REQUIRED ACTION ▸ Exact reproduction required: the lines below from the line with "the distinctiveness of" to the line with "How do these", both ends included, and no others.

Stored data
--------
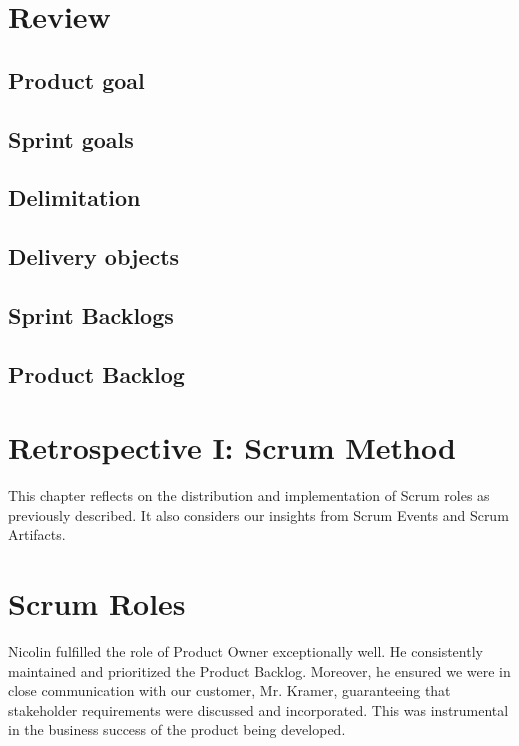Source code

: \section{Review}

\subsection{Product goal}


\subsection{Sprint goals}

\subsection{Delimitation}


\subsection{Delivery objects}


\subsection{Sprint Backlogs}


\subsection{Product Backlog}


\section{Retrospective I: Scrum Method}

This chapter reflects on the distribution and implementation of Scrum roles as previously described.
It also considers our insights from Scrum Events and Scrum Artifacts.

\section{Scrum Roles}

Nicolin fulfilled the role of Product Owner exceptionally well.
He consistently maintained and prioritized the Product Backlog.
Moreover, he ensured we were in close communication with our customer, Mr. Kramer, guaranteeing that stakeholder requirements were discussed and incorporated.
This was instrumental in the business success of the product being developed.

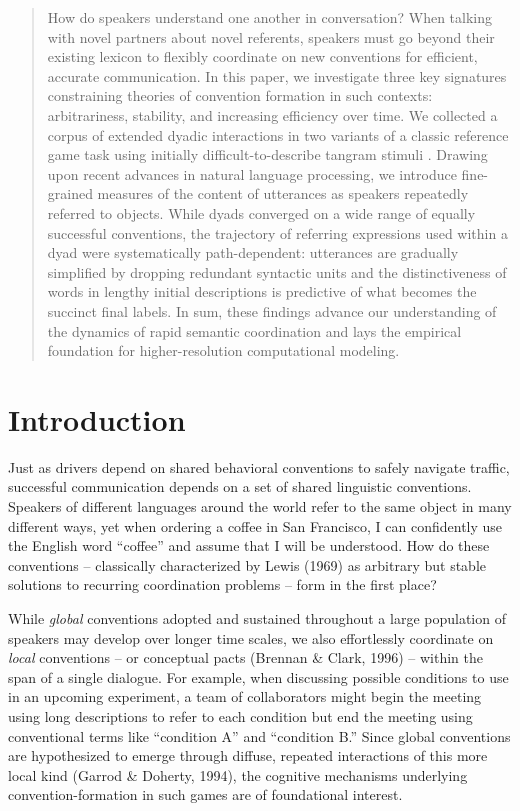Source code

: \documentclass[manuscript]{stjour}
\begin{document}
\begin{abstract}
How do speakers understand one another in conversation? 
When talking with novel partners about novel referents, speakers must go beyond their existing lexicon to flexibly coordinate on new conventions for efficient, accurate communication.
In this paper, we investigate three key signatures constraining theories of convention formation in such contexts: arbitrariness, stability, and increasing efficiency over time. 
We collected a corpus of extended dyadic interactions in two variants of a classic reference game task using  initially difficult-to-describe tangram stimuli . 
Drawing upon recent advances in natural language processing, we introduce fine-grained measures of the content of utterances as speakers repeatedly referred to objects.
While dyads converged on a wide range of equally successful conventions, the trajectory of referring expressions used within a dyad were systematically path-dependent: 
utterances are gradually simplified by dropping redundant syntactic units and
the distinctiveness of words in lengthy initial descriptions is predictive of what becomes the succinct final labels.
In sum, these findings advance our understanding of the dynamics of rapid semantic coordination and lays the empirical foundation for higher-resolution computational modeling.
\end{abstract}

\section{Introduction}\label{introduction}

Just as drivers depend on shared behavioral conventions to safely
navigate traffic, successful communication depends on a set of shared
linguistic conventions. Speakers of different languages around the world
refer to the same object in many different ways, yet when ordering a
coffee in San Francisco, I can confidently use the English word
``coffee'' and assume that I will be understood. How do these
conventions -- classically characterized by Lewis (1969) as arbitrary
but stable solutions to recurring coordination problems -- form in the
first place?

While \emph{global} conventions adopted and sustained throughout a large
population of speakers may develop over longer time scales, we also
effortlessly coordinate on \emph{local} conventions -- or conceptual
pacts (Brennan \& Clark, 1996) -- within the span of a single dialogue.
For example, when discussing possible conditions to use in an upcoming
experiment, a team of collaborators might begin the meeting using long
descriptions to refer to each condition but end the meeting using
conventional terms like ``condition A'' and ``condition B.'' Since
global conventions are hypothesized to emerge through diffuse, repeated
interactions of this more local kind (Garrod \& Doherty, 1994), the
cognitive mechanisms underlying convention-formation in such games are
of foundational interest.
\end{document}
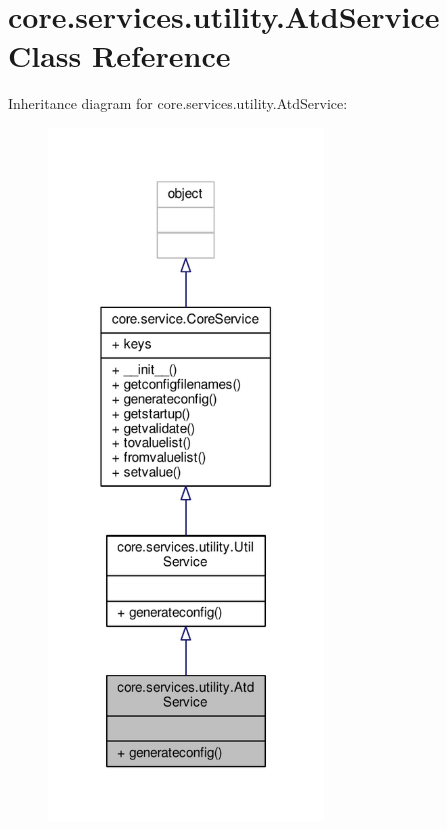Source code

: \hypertarget{classcore_1_1services_1_1utility_1_1_atd_service}{\section{core.\+services.\+utility.\+Atd\+Service Class Reference}
\label{classcore_1_1services_1_1utility_1_1_atd_service}
}


Inheritance diagram for core.\+services.\+utility.\+Atd\+Service\+:
\nopagebreak
\begin{figure}[H]
\begin{center}
\leavevmode
\includegraphics[width=207pt]{classcore_1_1services_1_1utility_1_1_atd_service__inherit__graph}
\end{center}
\end{figure}


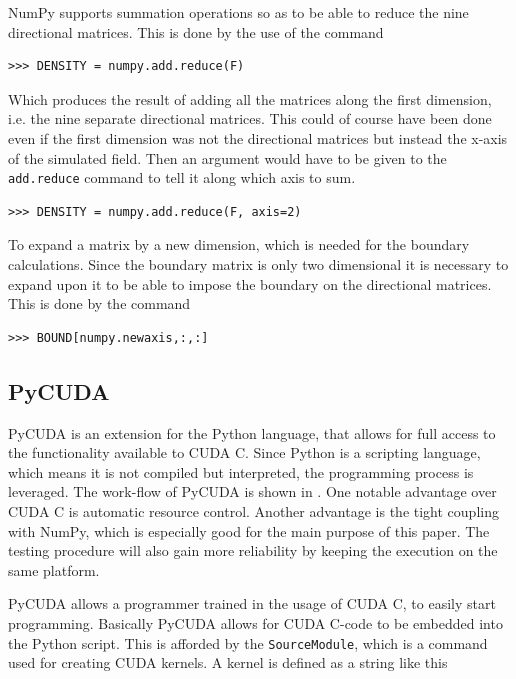 NumPy supports summation operations so as to be able to reduce the nine directional matrices. This is done by the use of the command

\begin{verbatim}
>>> DENSITY = numpy.add.reduce(F)
\end{verbatim}

Which produces the result of adding all the matrices along the first dimension, i.e. the nine separate directional matrices. This could of course have been done even if the first dimension was not the directional matrices but instead the x-axis of the simulated field. Then an argument would have to be given to the \texttt{add.reduce} command to tell it along which axis to sum.

\begin{verbatim}
>>> DENSITY = numpy.add.reduce(F, axis=2)
\end{verbatim}

To expand a matrix by a new dimension, which is needed for the boundary calculations. Since the boundary matrix is only two dimensional it is necessary to expand upon it to be able to impose the boundary on the directional matrices. This is done by the command

\begin{verbatim}
>>> BOUND[numpy.newaxis,:,:]
\end{verbatim}



\subsection{PyCUDA}
PyCUDA is an extension for the Python language, that allows for full access to the functionality available to CUDA C. Since Python is a scripting language, which means it is not compiled but interpreted, the programming process is leveraged. The work-flow of PyCUDA is shown in . One notable advantage over CUDA C is automatic resource control. Another advantage is the tight coupling with NumPy, which is especially good for the main purpose of this paper. The testing procedure will also gain more reliability by keeping the execution on the same platform.


PyCUDA allows a programmer trained in the usage of CUDA C, to easily start programming. Basically PyCUDA allows for CUDA C-code to be embedded into the Python script. This is afforded by the \texttt{SourceModule}, which is a command used for creating CUDA kernels. A kernel is defined as a string like this

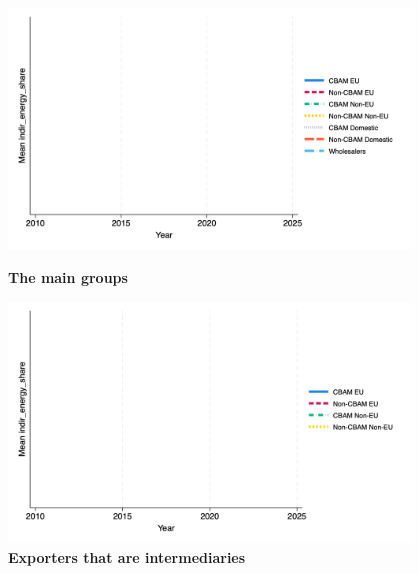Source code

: \documentclass{article}
\begin{document}
\begin{figure}[H]
\centering
\includegraphics[width=0.95\textwidth]{indir_energy_share_main_groups.png}
\caption{\textbf{The main groups}}
\includegraphics[width=0.95\textwidth]{indir_energy_share_ei.png}
\caption{\textbf{Exporters that are intermediaries}}
\end{figure}
\end{document}
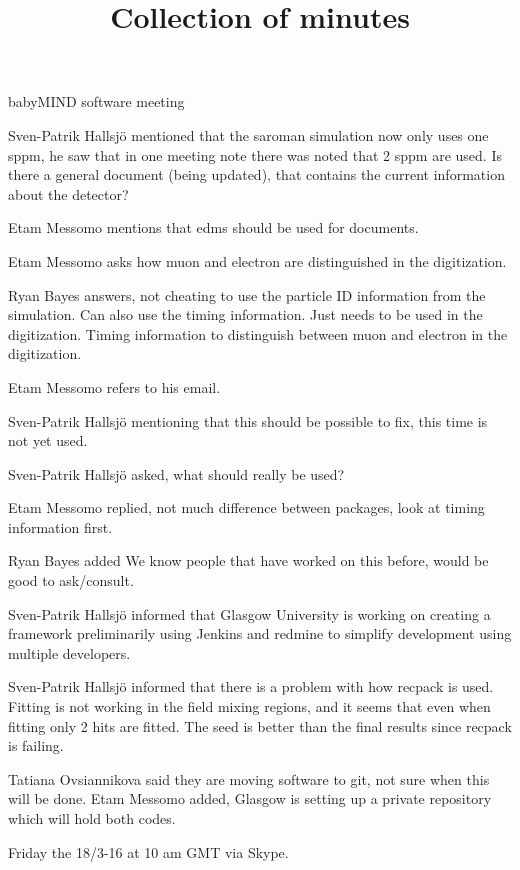 \documentclass{article}
\title{Collection of minutes}
\author{\LaTeXe}
\begin{document}
\begin{Minutes}{babyMIND software meeting}
\maketitle


Sven-Patrik Hallsj\"o  mentioned that the saroman simulation now only uses one sppm, he saw that in one meeting note there was noted that 2 sppm are used. Is there a general document (being updated), that contains the current information about the detector? 

Etam Messomo mentions that edms should be used for documents.

Etam Messomo asks how muon and electron are distinguished in the digitization. 

Ryan Bayes answers, not cheating to use the particle ID information from the simulation. Can also use the timing information. Just needs to be used in the digitization. Timing information to distinguish between muon and electron in the digitization. 

Etam Messomo refers to his email.

Sven-Patrik Hallsj\"o mentioning that this should be possible to fix, this time is not yet used.

Sven-Patrik Hallsj\"o asked, what should really be used?

Etam Messomo replied, not much difference between packages, look at timing information first.

Ryan Bayes added We know people that have worked on this before, would be good to ask/consult. 

Sven-Patrik Hallsj\"o informed that Glasgow University is working on creating a framework preliminarily using Jenkins and redmine to simplify development using multiple developers. 

Sven-Patrik Hallsj\"o informed that there is a problem with how recpack is used. Fitting is not working in the field mixing regions, and it seems that even when fitting only 2 hits are fitted. The seed is better than the final results since recpack is failing.

Tatiana Ovsiannikova said they are moving software to git, not sure when this will be done. 
Etam Messomo added, Glasgow is setting up a private repository which will hold both codes.

Friday the 18/3-16 at 10 am GMT via Skype.

\end{Minutes}
\end{document}
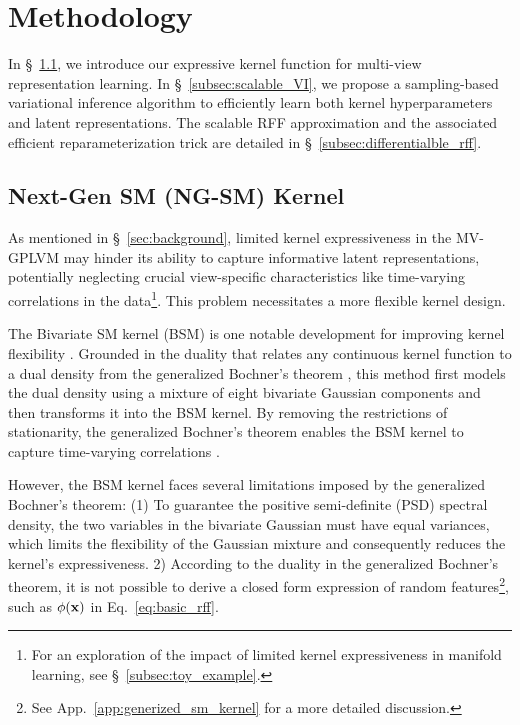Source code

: \vspace{-0.08in}
\section{Methodology}
\label{sec:method}
\vspace{-0.08in}
In \S~\ref{subsec:NG_kernel}, we introduce our expressive kernel function for multi-view representation learning. In \S~\ref{subsec:scalable_VI}, we propose a sampling-based variational inference algorithm to efficiently learn both kernel hyperparameters and latent representations. The scalable RFF approximation and the associated efficient reparameterization trick are detailed in \S~\ref{subsec:differentialble_rff}.

\vspace{-0.08in}
\subsection{Next-Gen SM (NG-SM) Kernel}
\label{subsec:NG_kernel}
\vspace{-0.08in}
As mentioned in \S~\ref{sec:background}, limited kernel expressiveness in the MV-GPLVM may hinder its ability to capture informative latent representations, potentially neglecting crucial view-specific characteristics like time-varying correlations in the data\footnote{For an exploration of the impact of limited kernel expressiveness in manifold learning, see \S~\ref{subsec:toy_example}.}. This problem necessitates a more flexible kernel design.

The Bivariate SM kernel (BSM) is one notable development for improving kernel flexibility \citep{chen2024compressing, remes2017non, chen2021gaussian}.
Grounded in the duality that relates any continuous kernel function to a dual density from the generalized Bochner’s theorem \citep{yaglom1987correlation}, this method first models the dual density using a mixture of eight bivariate Gaussian components and then transforms it into the BSM kernel. By removing the restrictions of stationarity, the generalized Bochner’s theorem enables the BSM kernel to capture time-varying correlations \citep{remes2017non}.

However, the BSM kernel faces several limitations imposed by the generalized Bochner’s theorem: (1) To guarantee the positive semi-definite (PSD) spectral density, the two variables in the bivariate Gaussian must have equal variances, which limits the flexibility of the Gaussian mixture and consequently reduces the kernel’s expressiveness. 2) According to the duality in the generalized Bochner’s theorem, it is not possible to derive a closed form expression of random features\footnote{See App.~\ref{app:generized_sm_kernel} for a more detailed discussion.}, such as $\phi({\mathbf x})$ in Eq.~\eqref{eq:basic_rff}.

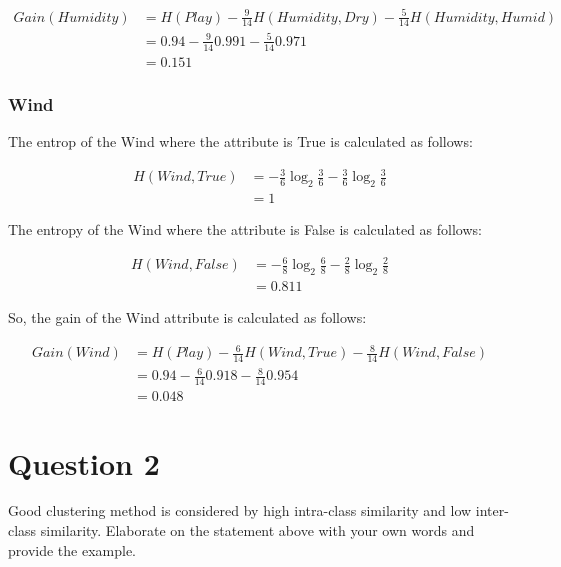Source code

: \documentclass[
  11pt, %
]{assignment}
\begin{document}
\begin{equation}
	\label{eq:gain-humidity}
	\begin{split}
		Gain(Humidity) &= H(Play) - \frac{9}{14} H(Humidity, Dry) - \frac{5}{14} H(Humidity, Humid) \\
		&= 0.94 - \frac{9}{14} 0.991 - \frac{5}{14} 0.971 \\
		&= 0.151
	\end{split}
\end{equation}

\subsubsection*{Wind}

The entrop of the Wind where the attribute is True is calculated as follows:

\begin{equation}
	\label{eq:entropy-wind-true}
	\begin{split}
		H(Wind, True) &= -\frac{3}{6} \log_2 \frac{3}{6} - \frac{3}{6} \log_2 \frac{3}{6} \\
		&= 1
	\end{split}
\end{equation}

The entropy of the Wind where the attribute is False is calculated as follows:

\begin{equation}
	\label{eq:entropy-wind-false}
	\begin{split}
		H(Wind, False) &= -\frac{6}{8} \log_2 \frac{6}{8} - \frac{2}{8} \log_2 \frac{2}{8} \\
		&= 0.811
	\end{split}
\end{equation}

So, the gain of the Wind attribute is calculated as follows:

\begin{equation}
	\label{eq:gain-wind}
	\begin{split}
		Gain(Wind) &= H(Play) - \frac{6}{14} H(Wind, True) - \frac{8}{14} H(Wind, False) \\
		&= 0.94 - \frac{6}{14} 0.918 - \frac{8}{14} 0.954 \\
		&= 0.048
	\end{split}
\end{equation}


\section*{Question 2}
\begin{problem}
Good clustering method is considered by high intra-class similarity and low inter-class similarity. Elaborate on the statement above with your own words and provide the example.
\end{problem}
\end{document}
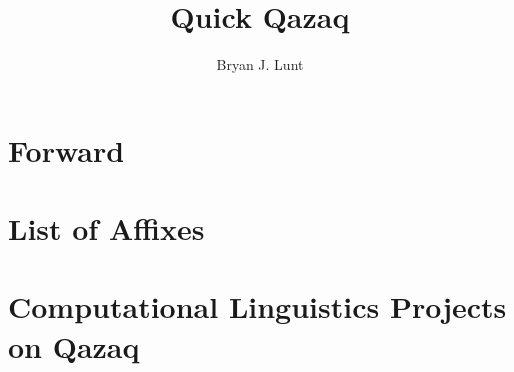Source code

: \documentclass[12pt]{qqbook}
\title{Quick Qazaq}
\author{Bryan J. Lunt}
\date{} %
\begin{document}
\frontmatter
\maketitle

\chapter*{Forward}
\lipsum[1]

\tableofcontents

\mainmatter

\appendix %
\chapter{List of Affixes}
\lipsum[1]

\chapter{Computational Linguistics Projects on Qazaq}
\lipsum[2]

\backmatter
\lipsum[1]
\end{document}
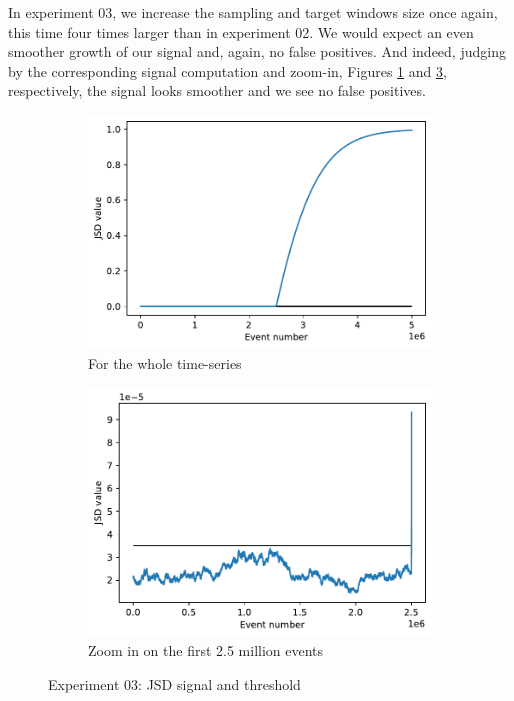 In experiment 03, we increase the sampling and target windows size once again, this time four times larger than in experiment 02. We would expect an even smoother growth of our signal and, again, no false positives. And indeed, judging by the corresponding signal computation and zoom-in, Figures \ref{fig:JSD-signal-03} and \ref{fig:JSD-signal-zoom-03}, respectively, the signal looks smoother and we see no false positives.
\begin{figure}[!htb]
\centering
\begin{subfigure}{.5\textwidth}
  \centering
  \includegraphics[width=1\linewidth]{figures/stream-analysis-viz-250000.pdf}
  \caption{For the whole time-series}
  \label{fig:JSD-signal-03}
\end{subfigure}%
\begin{subfigure}{.5\textwidth}
  \centering
  \includegraphics[width=1\linewidth]{figures/stream-analysis-viz-zoom-250000.pdf}
  \caption{Zoom in on the first 2.5 million events}
  \label{fig:JSD-signal-zoom-03}
\end{subfigure}
\caption{Experiment 03: JSD signal and threshold}
\end{figure}


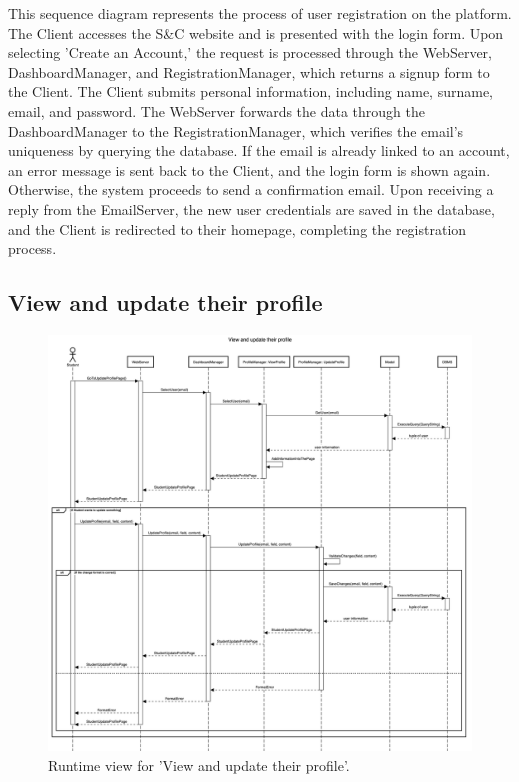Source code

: This sequence diagram represents the process of user registration on the platform. The Client accesses the S\&C website and is presented with the login form. Upon selecting 'Create an Account,' the request is processed through the WebServer, DashboardManager, and RegistrationManager, which returns a signup form to the Client. The Client submits personal information, including name, surname, email, and password. The WebServer forwards the data through the DashboardManager to the RegistrationManager, which verifies the email’s uniqueness by querying the database. If the email is already linked to an account, an error message is sent back to the Client, and the login form is shown again. Otherwise, the system proceeds to send a confirmation email. Upon receiving a reply from the EmailServer, the new user credentials are saved in the database, and the Client is redirected to their homepage, completing the registration process.

\subsection{View and update their profile}
\begin{figure}[H]
    \begin{center}
        \includegraphics[width=0.8\linewidth]{DD/LaTeX/Images/RuntimeView/ViewAndUpdateTheirProfile.png}
        \caption{Runtime view for 'View and update their profile'.}
        \label{fig:runtime_ViewAndUpdateTheirProfile}%
    \end{center}
\end{figure}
--------
SOLUTION FOR THIS EXERCISE ▸
the distinctiveness of words in lengthy initial descriptions is predictive of what becomes the succinct final labels.
In sum, these findings advance our understanding of the dynamics of rapid semantic coordination and lays the empirical foundation for higher-resolution computational modeling.
\end{abstract}

\section{Introduction}\label{introduction}

Just as drivers depend on shared behavioral conventions to safely
navigate traffic, successful communication depends on a set of shared
linguistic conventions. Speakers of different languages around the world
refer to the same object in many different ways, yet when ordering a
coffee in San Francisco, I can confidently use the English word
``coffee'' and assume that I will be understood. How do these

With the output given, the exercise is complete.